Despite overall success, there were ongoing challenges and limitations within the project including EMR documentation and use of a limited target list. Even with the creation of the standard EMR documentation tool about PPC consultation, its utilization was poor which hindered further identification of barriers to PPC involvement. The agreed-upon target list of diagnoses (TABLE 1 ) did not include all diagnoses with EFS <50%. However, we chose to limit this list so as not to overwhelm either our oncologists or PPC while also serving as a test of feasibility. To address these limitations, we identified several next steps. The low use of the standard EMR documentation tool may be because it was not embedded in existing templates. As such, one solution is to create a standardized new diagnosis note that incorporates documentation about PPC consultation. And given the success of the project, the target list could be expanded. We would also like to note that while we feel our work was instrumental in our institution surpassing the USNWR benchmark of 75% of refractory cancer patients receiving PPC involvement >30 days prior to death, we are unable to definitively tie our work to this outcome and other confounders may have impacted results.

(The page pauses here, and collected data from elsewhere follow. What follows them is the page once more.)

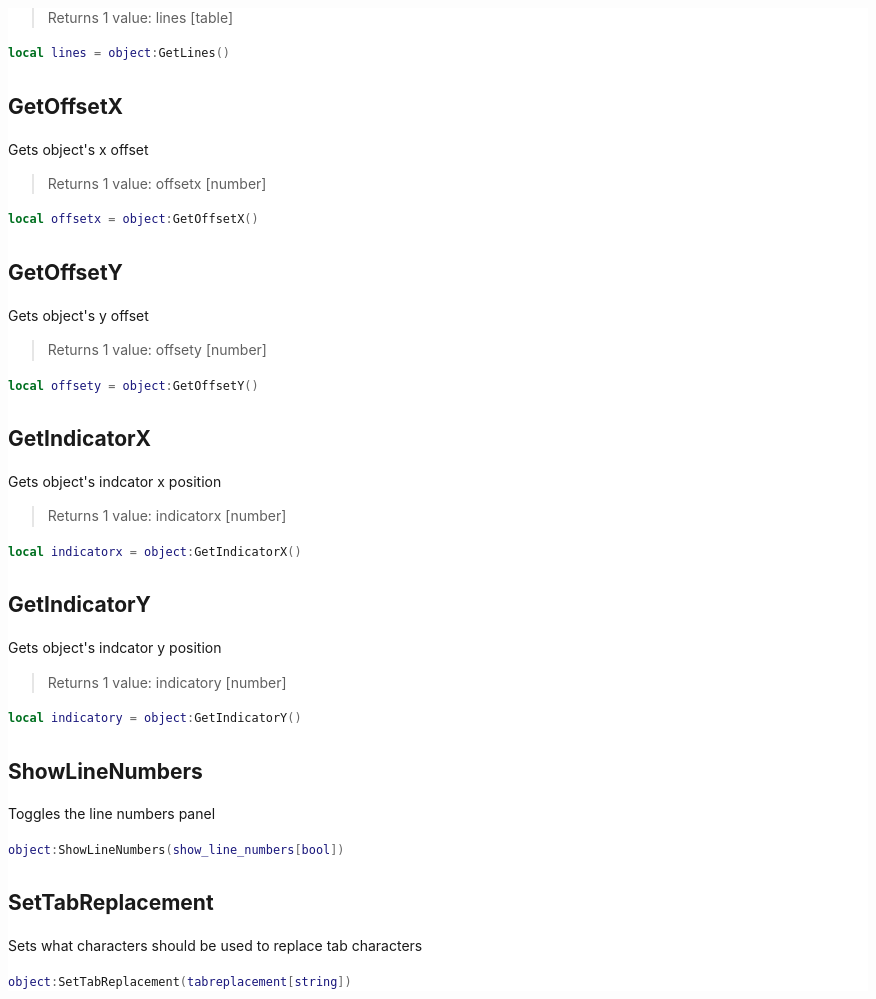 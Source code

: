 > Returns 1 value: lines [table]

```lua
local lines = object:GetLines()
```

## GetOffsetX
Gets object's x offset 

> Returns 1 value: offsetx [number]

```lua
local offsetx = object:GetOffsetX()
```

## GetOffsetY
Gets object's y offset 

> Returns 1 value: offsety [number]

```lua
local offsety = object:GetOffsetY()
```

## GetIndicatorX
Gets object's indcator x position 

> Returns 1 value: indicatorx [number]

```lua
local indicatorx = object:GetIndicatorX()
```

## GetIndicatorY
Gets object's indcator y position 

> Returns 1 value: indicatory [number]

```lua
local indicatory = object:GetIndicatorY()
```

## ShowLineNumbers
Toggles the line numbers panel

```lua
object:ShowLineNumbers(show_line_numbers[bool])
```


## SetTabReplacement
Sets what characters should be used to replace tab characters

```lua
object:SetTabReplacement(tabreplacement[string])
```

Future directions for this project relate to expanding the target list, creating long-term sustainability, formalizing standards, and surveying patients and families. Expansion of the target list should include all patients with a projected EFS < 50%, all patients with relapsed cancers, and other targeted populations such as those referred to the Bone Marrow Transplant or Experimental Therapeutics teams. As the project team’s oncology fellows graduate, sustaining this project will fall upon identified PPC and oncology team champions that are invested in creating an improvement task force to build on our efforts. These champions will need to formalize standard operating procedures for collaboration between PPC and oncology to help improve ongoing collaboration in an effort to reduce role ambiguity. Ongoing evaluation to assess patient and family perceptions of PPC involvement could provide further direction, given that known barriers to PPC involvement include the notions that families may not be receptive to PPC and that providers fear alienating families.25,29
In summary, this project illustrates the feasibility of using improvement methodology to increase PPC involvement in pediatric oncology patients. Lessons learned include building consensus with the clinicians involved, understanding barriers to success, ensuring buy-in from involved parties, and setting guidelines that may be easily tracked. Future directions offer room for ongoing collaboration between members of the PPC and oncology teams.